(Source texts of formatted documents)
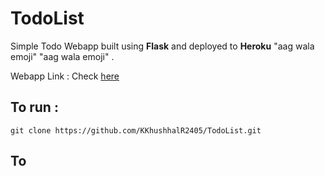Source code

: # TodoList

Simple Todo Webapp built using **Flask** and deployed to **Heroku** "aag wala emoji" "aag wala emoji" .

Webapp Link : Check [here](https://flaskflasktodo.herokuapp.com/)

## To run :

```
git clone https://github.com/KKhushhalR2405/TodoList.git
```
 ## To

WORK TO COMPLETE: Output the records verbatim, every one of them, and keep the pictures out.

SOLUTION BELOW:
Source code

: # TodoList

Simple Todo Webapp built using **Flask** and deployed to **Heroku** "aag wala emoji" "aag wala emoji" .

Webapp Link : Check [here](https://flaskflasktodo.herokuapp.com/)

## To run :

```
git clone https://github.com/KKhushhalR2405/TodoList.git
```
 ## To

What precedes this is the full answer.